- 2 cups milk
- 1 cup half and half
- 2 bay leaves
- 3 slices onion
- 3 sprigs parsley
- 2 tablespoons celery leaves, coarsely chopped
- 3 tablespoons celery stalk, finely chopped
- Tabasco sauce
- 3 tablespoons unsalted butter
- 1 pound bay scallops
- 2 teaspoons fresh tarragon, chopped or 1/2 tsp dried tarragon
- 1 teaspoon fresh summer savory, chopped or 1/2 tsp dried
- fresh ground black pepper
- unsalted crackers or fresh toast
- 4 teaspoons chives, finely chopped
- Scald the milk and the half and half with the bay leaves, the onion slices, parsley sprigs, and the chopped celery leaves. Cover and let stand for about 5 minutes.

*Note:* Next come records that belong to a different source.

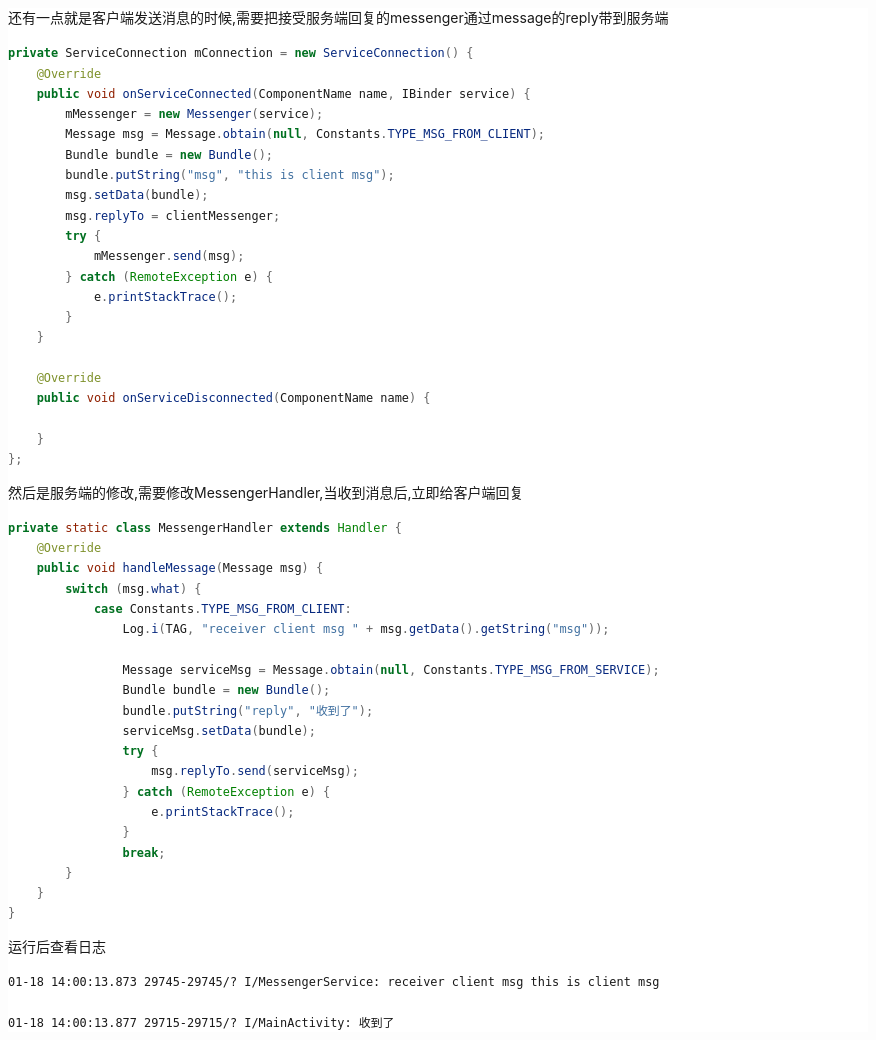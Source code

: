 还有一点就是客户端发送消息的时候,需要把接受服务端回复的messenger通过message的reply带到服务端

```java
private ServiceConnection mConnection = new ServiceConnection() {
    @Override
    public void onServiceConnected(ComponentName name, IBinder service) {
        mMessenger = new Messenger(service);
        Message msg = Message.obtain(null, Constants.TYPE_MSG_FROM_CLIENT);
        Bundle bundle = new Bundle();
        bundle.putString("msg", "this is client msg");
        msg.setData(bundle);
        msg.replyTo = clientMessenger;
        try {
            mMessenger.send(msg);
        } catch (RemoteException e) {
            e.printStackTrace();
        }
    }

    @Override
    public void onServiceDisconnected(ComponentName name) {

    }
};
```

然后是服务端的修改,需要修改MessengerHandler,当收到消息后,立即给客户端回复

```java
private static class MessengerHandler extends Handler {
    @Override
    public void handleMessage(Message msg) {
        switch (msg.what) {
            case Constants.TYPE_MSG_FROM_CLIENT:
                Log.i(TAG, "receiver client msg " + msg.getData().getString("msg"));

                Message serviceMsg = Message.obtain(null, Constants.TYPE_MSG_FROM_SERVICE);
                Bundle bundle = new Bundle();
                bundle.putString("reply", "收到了");
                serviceMsg.setData(bundle);
                try {
                    msg.replyTo.send(serviceMsg);
                } catch (RemoteException e) {
                    e.printStackTrace();
                }
                break;
        }
    }
}
```

运行后查看日志

```
01-18 14:00:13.873 29745-29745/? I/MessengerService: receiver client msg this is client msg

01-18 14:00:13.877 29715-29715/? I/MainActivity: 收到了
```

- Strain out the bay leaf, parsley, celery leaves and onion, and add the finely chopped celery stalk, 2 – 3 dashes of Tabasco, and the butter.

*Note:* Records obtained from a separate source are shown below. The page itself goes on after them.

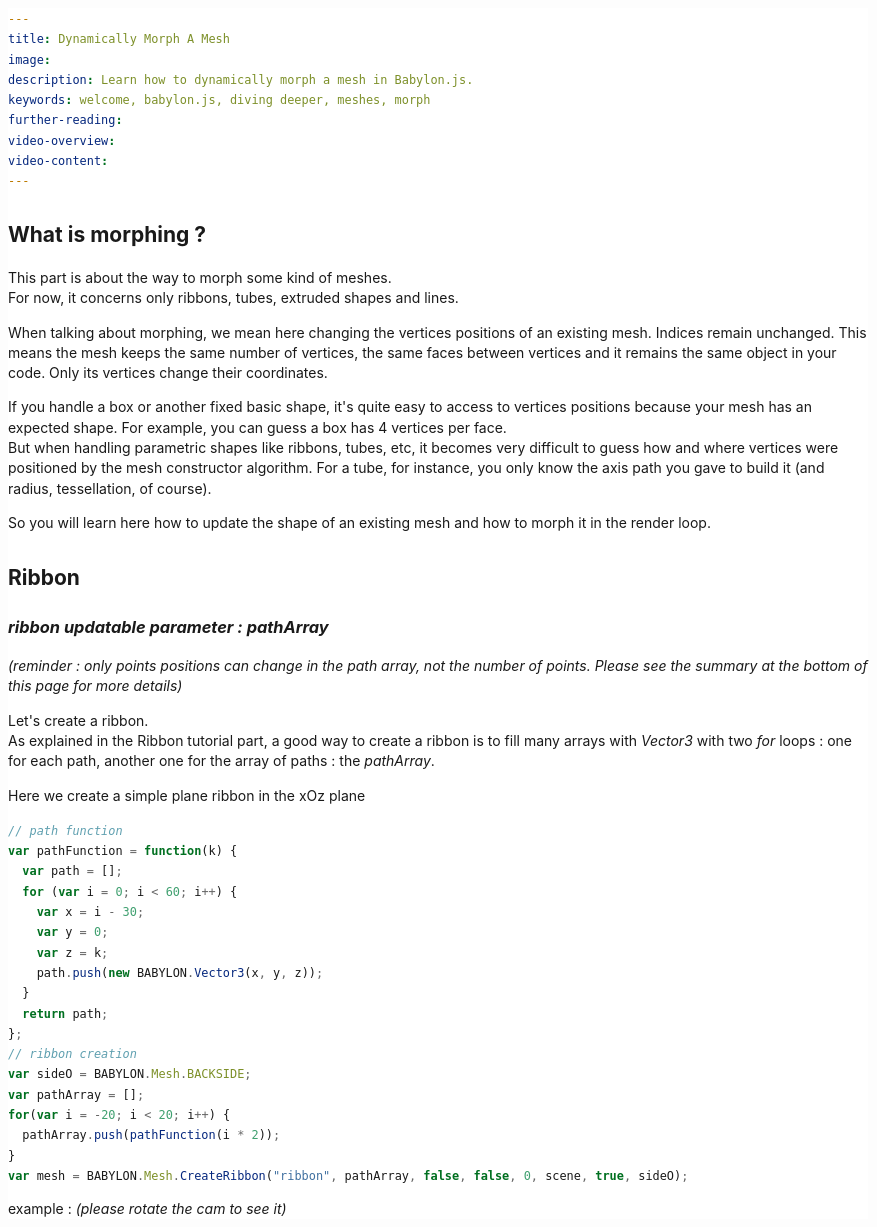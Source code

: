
```yaml
---
title: Dynamically Morph A Mesh
image: 
description: Learn how to dynamically morph a mesh in Babylon.js.
keywords: welcome, babylon.js, diving deeper, meshes, morph
further-reading:
video-overview:
video-content:
---
```


## What is morphing ?

This part is about the way to morph some kind of meshes.   
For now, it concerns only ribbons, tubes, extruded shapes and lines.   

When talking about morphing, we mean here changing the vertices positions of an existing mesh. Indices remain unchanged. This means the mesh keeps the same number of vertices, the same faces between vertices and it remains the same object in your code.
Only its vertices change their coordinates.   

If you handle a box or another fixed basic shape, it's quite easy to access to vertices positions because your mesh has an expected shape. For example, you can guess a box has 4 vertices per face.   
But when handling parametric shapes like ribbons, tubes, etc, it becomes very difficult to guess how and where vertices were positioned by the mesh constructor algorithm. For a tube, for instance, you only know the axis path you gave to build it (and radius, tessellation, of course).   

So you will learn here how to update the shape of an existing mesh and how to morph it in the render loop.   

## Ribbon
### _ribbon updatable parameter : pathArray_ 
_(reminder : only points positions can change in the path array, not the number of points. Please see the summary at the bottom of this page for more details)_ 

Let's create a ribbon.   
As explained in the Ribbon tutorial part, a good way to create a ribbon is to fill many arrays with _Vector3_ with two _for_ loops : one for each path, another one for the array of paths : the _pathArray_.   

Here we create a simple plane ribbon in the xOz plane   

```javascript
// path function
var pathFunction = function(k) {
  var path = [];
  for (var i = 0; i < 60; i++) {
    var x = i - 30;
    var y = 0;
    var z = k;
    path.push(new BABYLON.Vector3(x, y, z));
  }
  return path;
};
// ribbon creation
var sideO = BABYLON.Mesh.BACKSIDE;
var pathArray = [];
for(var i = -20; i < 20; i++) {
  pathArray.push(pathFunction(i * 2));
}
var mesh = BABYLON.Mesh.CreateRibbon("ribbon", pathArray, false, false, 0, scene, true, sideO);
```
example : <Playground id="#1MSEBT" title="Dynamic Mesh Morph Example 1" description="Simple example of dynamically morphing a mesh."/>   _(please rotate the cam to see it)_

- Bring the liquid to a boil again, lower the heat, and simmer gently for about 5 minutes. Add the scallops and the herbs, taste for seasoning, and add a little salt and pepper if you think it needs it. Simmer 10 – 12 minutes.
- Put crackers or pieces of toast in each of 4 soup plates, and pour the stew over, sprinkling with finely chopped chives.